Why you need to see this opera. For ME. Way back another life time ago, I created work that did not necessarily have a narrative through line. I used the best music I could find. I would throw imagery out there--striking imagery made with human bodies. Some of that imagery was drawn from media, because at the end of the last century, and now surely in this one, as a people we have developed a common vocabulary of images that serve as a kind of shorthand to narratives: the line of coffins, a soldier with a weapon. A pregnant woman clasping the flag folded from her beloved's coffin. In my case, it was a woman crumpling to her knees, sob emanating. It was her scream from the floor. Or the other one: people in mist filled boxes pushed around by robots.I would repeat the images, a leitmotif as it were. And I would leave the audience to find meaning--which would frustrate more conventional consumers. I trust audiences. I have always found that our minds will pull it all together and find a story that somehow intersects with who we are and what we care about. We can be moved by a story that cannot be told in words.

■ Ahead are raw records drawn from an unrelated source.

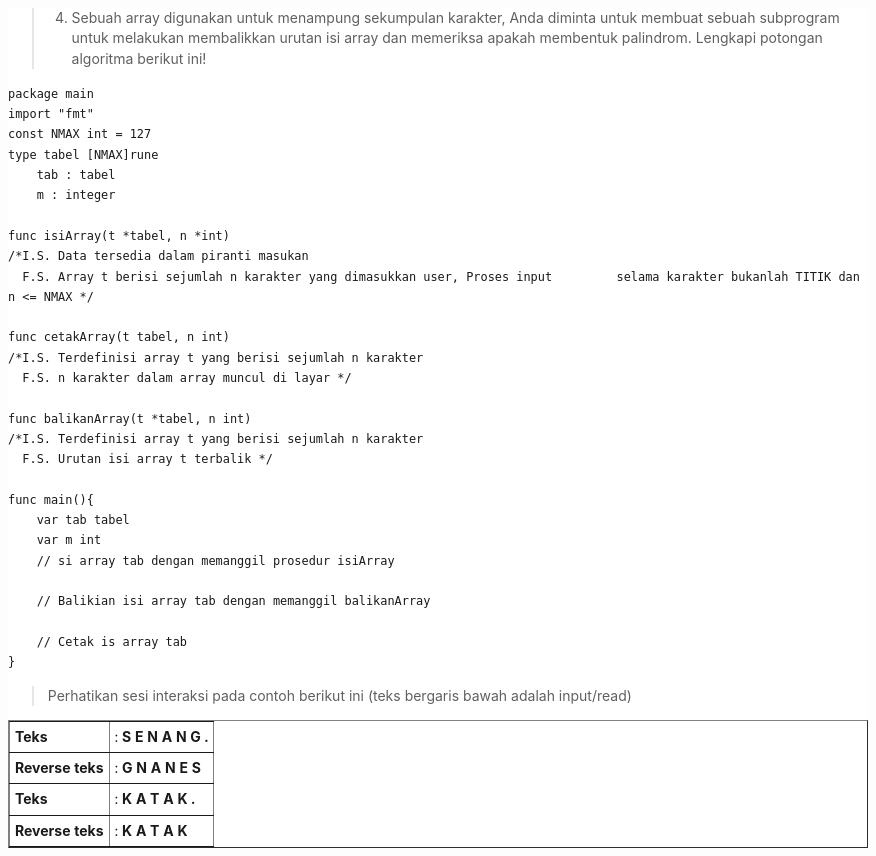 
> 4. Sebuah array digunakan untuk menampung sekumpulan karakter, Anda diminta untuk membuat sebuah subprogram untuk melakukan membalikkan urutan isi array dan memeriksa apakah membentuk palindrom. Lengkapi potongan algoritma berikut ini!

```
package main 
import "fmt" 
const NMAX int = 127 
type tabel [NMAX]rune 
	tab : tabel 
	m : integer 
	
func isiArray(t *tabel, n *int) 
/*I.S. Data tersedia dalam piranti masukan 
  F.S. Array t berisi sejumlah n karakter yang dimasukkan user, Proses input         selama karakter bukanlah TITIK dan n <= NMAX */

func cetakArray(t tabel, n int) 
/*I.S. Terdefinisi array t yang berisi sejumlah n karakter 
  F.S. n karakter dalam array muncul di layar */ 
  
func balikanArray(t *tabel, n int) 
/*I.S. Terdefinisi array t yang berisi sejumlah n karakter 
  F.S. Urutan isi array t terbalik */ 
  
func main(){ 
	var tab tabel 
	var m int 
	// si array tab dengan memanggil prosedur isiArray 
	
	// Balikian isi array tab dengan memanggil balikanArray 
	
	// Cetak is array tab 
}
```

> Perhatikan sesi interaksi pada contoh berikut ini (teks bergaris bawah adalah input/read)

<table border="1" style="border-collapse: collapse; text-align: left;">
    <tr>
        <th style="padding: 5px;">Teks</th>
        <td style="padding: 5px;">: <b>S E N A N G .</b></td>
    </tr>
    <tr>
        <th style="padding: 5px;">Reverse teks</th>
        <td style="padding: 5px;">: <b>G N A N E S</b></td>
    </tr>
    <tr>
        <th style="padding: 5px;">Teks</th>
        <td style="padding: 5px;">: <b>K A T A K .</b></td>
    </tr>
    <tr>
        <th style="padding: 5px;">Reverse teks</th>
        <td style="padding: 5px;">: <b>K A T A K</b></td>
    </tr>
</table>
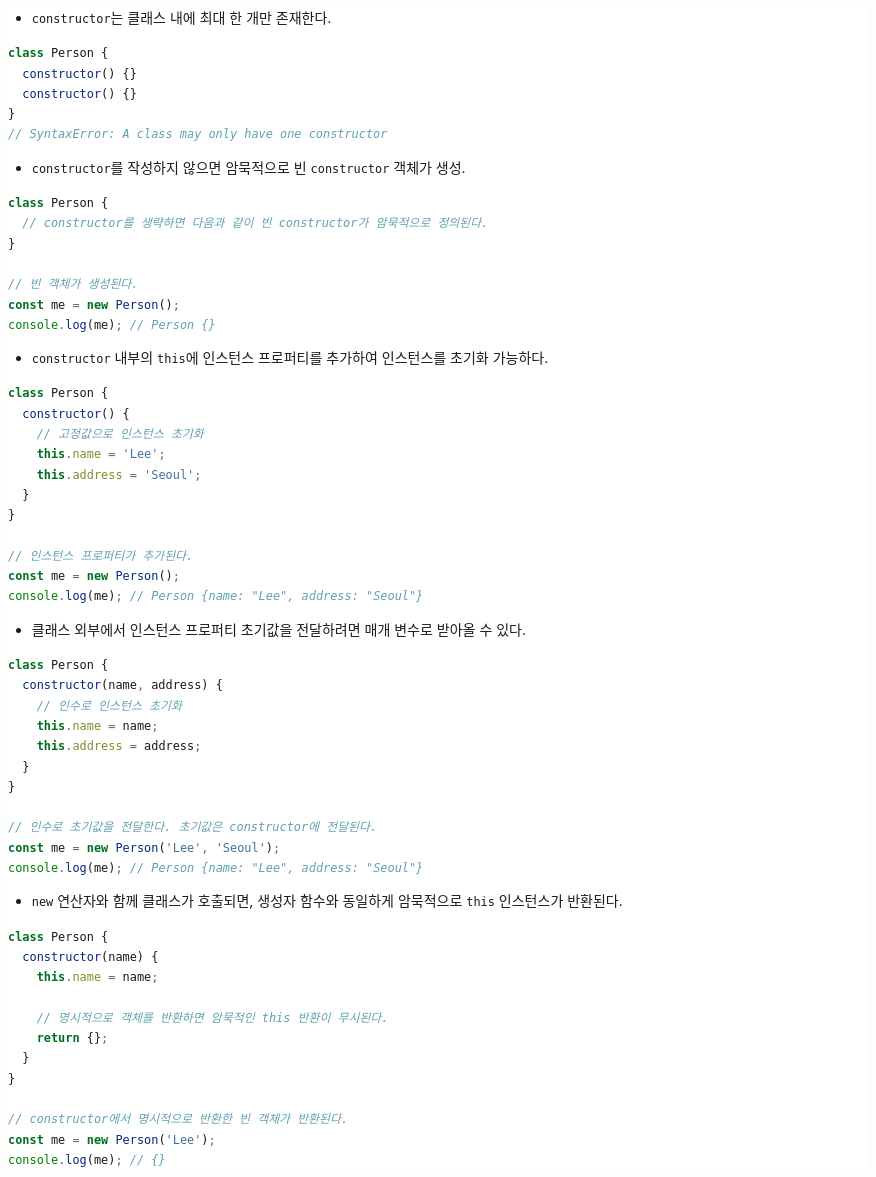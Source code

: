 - `constructor`는 클래스 내에 최대 한 개만 존재한다.

```jsx
class Person {
  constructor() {}
  constructor() {}
}
// SyntaxError: A class may only have one constructor
```

- `constructor`를 작성하지 않으면 암묵적으로 빈 `constructor` 객체가 생성.

```jsx
class Person {
  // constructor를 생략하면 다음과 같이 빈 constructor가 암묵적으로 정의된다.
}

// 빈 객체가 생성된다.
const me = new Person();
console.log(me); // Person {}
```

- `constructor` 내부의 `this`에 인스턴스 프로퍼티를 추가하여 인스턴스를 초기화 가능하다.

```jsx
class Person {
  constructor() {
    // 고정값으로 인스턴스 초기화
    this.name = 'Lee';
    this.address = 'Seoul';
  }
}

// 인스턴스 프로퍼티가 추가된다.
const me = new Person();
console.log(me); // Person {name: "Lee", address: "Seoul"}
```

- 클래스 외부에서 인스턴스 프로퍼티 초기값을 전달하려면 매개 변수로 받아올 수 있다.

```jsx
class Person {
  constructor(name, address) {
    // 인수로 인스턴스 초기화
    this.name = name;
    this.address = address;
  }
}

// 인수로 초기값을 전달한다. 초기값은 constructor에 전달된다.
const me = new Person('Lee', 'Seoul');
console.log(me); // Person {name: "Lee", address: "Seoul"}
```

- `new` 연산자와 함께 클래스가 호출되면, 생성자 함수와 동일하게 암묵적으로 `this` 인스턴스가 반환된다.

```jsx
class Person {
  constructor(name) {
    this.name = name;

    // 명시적으로 객체를 반환하면 암묵적인 this 반환이 무시된다.
    return {};
  }
}

// constructor에서 명시적으로 반환한 빈 객체가 반환된다.
const me = new Person('Lee');
console.log(me); // {}
```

To move us, and force us to see the world in a new way--that is the job of a contemporary art work, be it a photo, a painting, a happening in a loft, or in this case, an opera. It is refreshing and wonderful that in a time where we all feel depleted, weighted down with what a friend calls poverty mind, that a so called bastion of the status quo takes a risk, and pulls out the playbook from the most contemporary performance work there is, and puts it out there to resonate. There are some traditionalists out there having a problem with a beetlejuice Brander--but I see a man decayed by his lifestyle. That vision drills into my brain. And come on, those Rat Dancers, it brings something sleazy and depraved and exploitive into the mix, even if you are not sure what it is. This show has to sit with you a while. The music will rock your socks off and I giggled to see it listed in a hip publication next to totally au courant music choices like ticketmaster Uber Concerts. This show could totally play BAM, and I love that it could draw a new generation into the hallowed halls of Wacker Drive. But go, spend the money and get a ticket. Because this show is going to stick in your eyeballs. You are going to think about it for years. You are going to find yourself downloading the tunes. This show takes my venerable beloved grandma and puts her in my daughter's generation.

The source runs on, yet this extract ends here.